I Am a Word Whore

December 7th, 2008

My husband and I met online. We had a lot of very satisfying rounds of cybersex. By that point, I was fairly experienced in talking dirty online and I knew what I want. He definitely did the job – and then some! – and I was happy to finally have a partner who consistently performed well.

Since amrrying and moving in together, we have obviously not had the chance to participate in such arousing activities and I have missed it.Words do so much for me and physical sex does not provide as much opportunity to use words as does cyber or phone sex. I found myself not being worked into the frenzy I had once known and my desire did seem to lessen a little.

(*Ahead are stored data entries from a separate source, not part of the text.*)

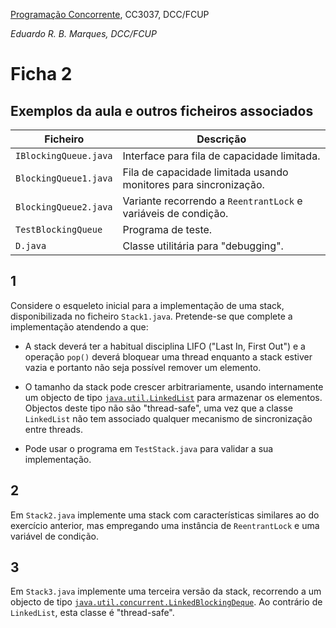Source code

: [Programação Concorrente](https://www.dcc.fc.up.pt/~edrdo/aulas/pc), CC3037, DCC/FCUP

_Eduardo R. B. Marques, DCC/FCUP_


# Ficha 2

## Exemplos da aula e outros ficheiros associados

Ficheiro|Descrição|
-------|---------|
`IBlockingQueue.java`| Interface para fila de capacidade limitada.|
`BlockingQueue1.java` | Fila de capacidade limitada usando monitores para sincronização.|
`BlockingQueue2.java`| Variante recorrendo a `ReentrantLock` e variáveis de condição.|
`TestBlockingQueue` | Programa de teste.|
`D.java` | Classe utilitária para "debugging".|

## 1

Considere o esqueleto inicial para a implementação de uma stack,  disponibilizada no ficheiro `Stack1.java`.  Pretende-se que complete a implementação atendendo a que:

- A stack deverá ter a habitual disciplina LIFO ("Last In, First Out") e a operação `pop()` deverá bloquear uma thread enquanto a stack estiver vazia e portanto não seja possível remover um elemento.

- O tamanho da stack pode crescer arbitrariamente, usando internamente  um  objecto de tipo [`java.util.LinkedList`](https://docs.oracle.com/javase/8/docs/api/java/util/LinkedList.html) para armazenar os elementos. Objectos deste tipo não são "thread-safe", uma vez que a classe `LinkedList` não tem associado qualquer mecanismo 
de sincronização entre threads.

- Pode usar o programa em `TestStack.java` para validar a sua implementação.

## 2 

Em `Stack2.java` implemente uma stack com características similares ao do exercício anterior, mas empregando uma instância de `ReentrantLock` e uma variável de condição.

## 3 

Em `Stack3.java` implemente uma terceira versão da stack, recorrendo a um objecto de tipo  [`java.util.concurrent.LinkedBlockingDeque`](https://docs.oracle.com/javase/8/docs/api/java/util/concurrent/LinkedBlockingDeque.html). Ao contrário de `LinkedList`, esta classe é "thread-safe".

Currently, my husband is away for business reasons. Left to my own devices, I feel as though I have rediscovered my sexuality. I’ve been playing with toys a lot, not just because I have many to review but because I find myself more aroused. I am feeling that desire deep within my body that I have no felt for ages. What’s more is I have been able to funnel this desire in my husband’s direction. I’m not simply masturbating and fantasizing. Rather, I am fantasizing about him and being with him.

In an unsually naughty mood last night, we exchanged sultry texts about how much we missed and wanted one another and what we would do when we are together again. I felt my heart beating faster. I grew wetter and more aroused as he described how hard his cock was for me. Though, I was in a better position to relieve my sexual tension and I quickly broke out a new toy and fucked myself with it roughly. Until I came.

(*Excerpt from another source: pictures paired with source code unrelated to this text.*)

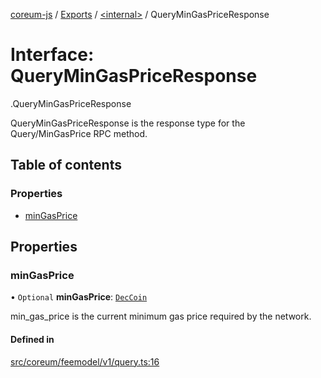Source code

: [coreum-js](../README.md) / [Exports](../modules.md) / [<internal\>](../modules/internal_.md) / QueryMinGasPriceResponse

# Interface: QueryMinGasPriceResponse

[<internal>](../modules/internal_.md).QueryMinGasPriceResponse

QueryMinGasPriceResponse is the response type for the Query/MinGasPrice RPC method.

## Table of contents

### Properties

- [minGasPrice](internal_.QueryMinGasPriceResponse.md#mingasprice)

## Properties

### minGasPrice

• `Optional` **minGasPrice**: [`DecCoin`](../modules/internal_.md#deccoin)

min_gas_price is the current minimum gas price required by the network.

#### Defined in

[src/coreum/feemodel/v1/query.ts:16](https://github.com/PyramydLabs/coreum-js/blob/987bc3b/src/coreum/feemodel/v1/query.ts#L16)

I felt so renwed sexually. And almost relieved that my husband could still bring out these feelings in myself. I hadn’t before realized how much my libido might have been suffering from a lack of words. And then is when I realized it: I am a word whore. I would much rather have satisfying cyber sex than mediocre intercourse for the rest of my life. If someone can paint a picture with their words, I am more than willing to suspend disbelief and imagine myself into a place where we are both breathing heavily, sweating and grinding against eachother.

Perhaps using these words is easier when you’re on the other end of a computer but I have been to that place again and I do not want to go back. So I will make it my mission to use more words, during sex and all the time so that I can get into that sexual frenzy and the pounding of his hard cock will be what releases me.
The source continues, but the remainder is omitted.